Billions of dollars will be spent on gift cards this holiday season and a new spin on gift cards that is expected to be popular this year is pre-paid bank cards—or stored-value cards. Pre-paid bank cards are like gift cards, but can be used anywhere credit cards are accepted, allowing the recipient more flexibility in where the money can be spent. Pre-paid bank cards aren’t without their downside, however, and your Better Business Bureau is providing advice on purchasing and using pre-paid bank cards.
According to a recent survey by Archstone Consulting, consumers are expected to spend $25 billion on gift cards this holiday season. Given the current economic downturn, and consumers’ desire for flexible spending options, Archstone predicts pre-paid bank cards will be one of this year’s hottest gifts because recipients can choose to spend the money on “nice to have” items, or if need be, on daily expenses such as gas, groceries or bills.
“Cold hard cash is going to be on a lot of wish lists this year as families find it increasingly difficult to balance holiday spending with paying for essentials,” said Karen Nalven, BBB President. “Pre-paid bank cards can be a great way to give money, but givers and receivers need to pay special attention to the terms and conditions, which can include substantial fees and limitations.”
Not only are pre-paid bank cards a popular holiday gift, they are also a way for people with limited access to credit cards to manage their money—including making it easier to purchase items online. The terms and conditions on these products do vary, so BBB recommends consumers pay special attention to the following details when giving, or receiving, a pre-paid bank card.
Fees, Fees and More Fees
BBB serving Southwest Idaho and Eastern Oregon recently researched a bank card offer and discovered more than 27 different fees ranging from a little under a dollar to almost $20. Fees were attached to contacting customer service, loading more money onto the card, and inactivity. The card even had weekly base fees of $1.95—which ads up to more than $100 a year to use the card. BBB recommends paying close attention to all terms and conditions associated with pre-paid bank cards and is encouraging consumers to ensure they read the fine print and ask about and understand any “hidden” fees.
What if the Bank Goes Bankrupt?
Despite some high-profile failures in recent months, generally bank failures are infrequent, with only 15 banks having gone under so far in 2008. However, for those bank customers, their checking and savings accounts were insured by the FDIC and they didn’t lose all of their deposited money. Unfortunately, the same insurance is not extended to pre-paid cards. The FDIC is currently looking into the prospect of including pre-paid bank cards under the umbrella of protection that covers other bank accounts, but as of now, any money stored on a card is in jeopardy if the bank managing the card goes under.
Protection Question if the Card is Lost or Stolen.

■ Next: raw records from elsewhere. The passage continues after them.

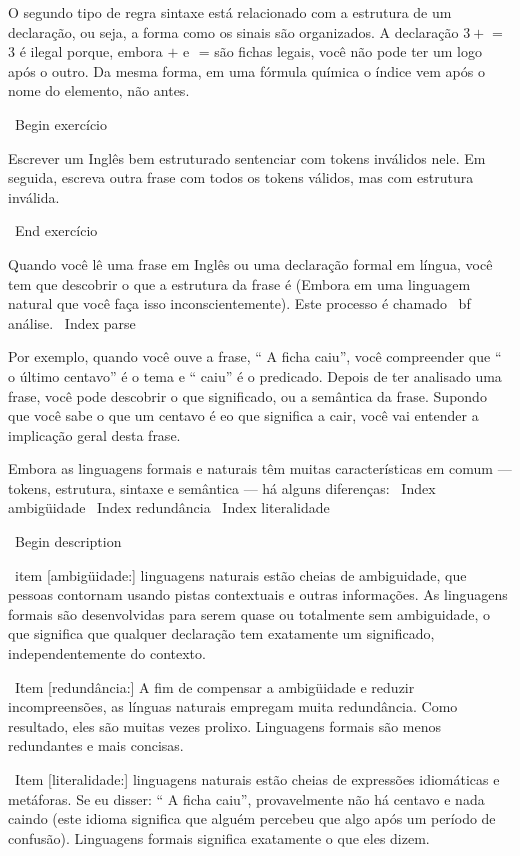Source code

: \documentclass[10pt]{book}
\begin{document}
{O segundo tipo de regra sintaxe está relacionado com a estrutura de um
declaração, ou seja, a forma como os sinais são organizados. A declaração
$ 3 + $ = 3 é ilegal porque, embora $ + $ e $ $ = são
fichas legais, você não pode ter um logo após o outro. Da mesma forma,
em uma fórmula química o índice vem após o nome do elemento, não
antes.

\ Begin {} exercício

Escrever um Inglês bem estruturado
sentenciar com tokens inválidos nele. Em seguida, escreva outra frase
com todos os tokens válidos, mas com estrutura inválida.

\ End {} exercício

Quando você lê uma frase em Inglês ou uma declaração formal em
língua, você tem que descobrir o que a estrutura da frase é
(Embora em uma linguagem natural que você faça isso inconscientemente). Este
processo é chamado {\ bf análise}.
\ Index {} parse

Por exemplo, quando você ouve a frase, `` A ficha caiu'', você
compreender que `` o último centavo'' é o tema e `` caiu'' é o
predicado. Depois de ter analisado uma frase, você pode descobrir o que
significado, ou a semântica da frase. Supondo que você sabe
o que um centavo é eo que significa a cair, você vai entender a
implicação geral desta frase.

Embora as linguagens formais e naturais têm muitas características em
comum --- tokens, estrutura, sintaxe e semântica --- há alguns
diferenças:
\ Index {ambigüidade}
\ Index {redundância}
\ Index {} literalidade

\ Begin {description}

\ item [ambigüidade:] linguagens naturais estão cheias de ambiguidade, que
pessoas contornam usando pistas contextuais e outras informações.
As linguagens formais são desenvolvidas para serem quase ou totalmente sem ambiguidade,
o que significa que qualquer declaração tem exatamente um significado,
independentemente do contexto.

\ Item [redundância:] A fim de compensar a ambigüidade e reduzir
incompreensões, as línguas naturais empregam muita
redundância. Como resultado, eles são muitas vezes prolixo. Linguagens formais
são menos redundantes e mais concisas.

\ Item [literalidade:] linguagens naturais estão cheias de expressões idiomáticas e metáforas.
Se eu disser: `` A ficha caiu'', provavelmente não há centavo e
nada caindo (este idioma significa que alguém percebeu que algo
após um período de confusão). Linguagens formais
significa exatamente o que eles dizem.

}
\end{document}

Pre-paid bank cards are often branded by major credit card companies, such as MasterCard or Visa. While credit card companies promise zero or limited liability to card holders if their credit card is stolen or lost, the same protections do not necessarily apply to stored-value cards. Again, BBB recommends paying close attention to the terms and conditions of the card, which should outline the consumer protections allotted to the holder.
Just Like a Credit Card?
In some cases, such as renting a car or reserving a hotel room, a pre-paid bank card might not be accepted. Consumers might also have a hard time using pre-paid cards when paying a deposit for larger purchases.
Some card issuers, but not many, report to a credit bureau, which means that holding a card can potentially have a positive impact on a consumer’s credit score. Because a consumer cannot overdraw on the card or risk not paying a bill on time, there’s no way for a consumer to damage their credit by using a pre-paid bank card either.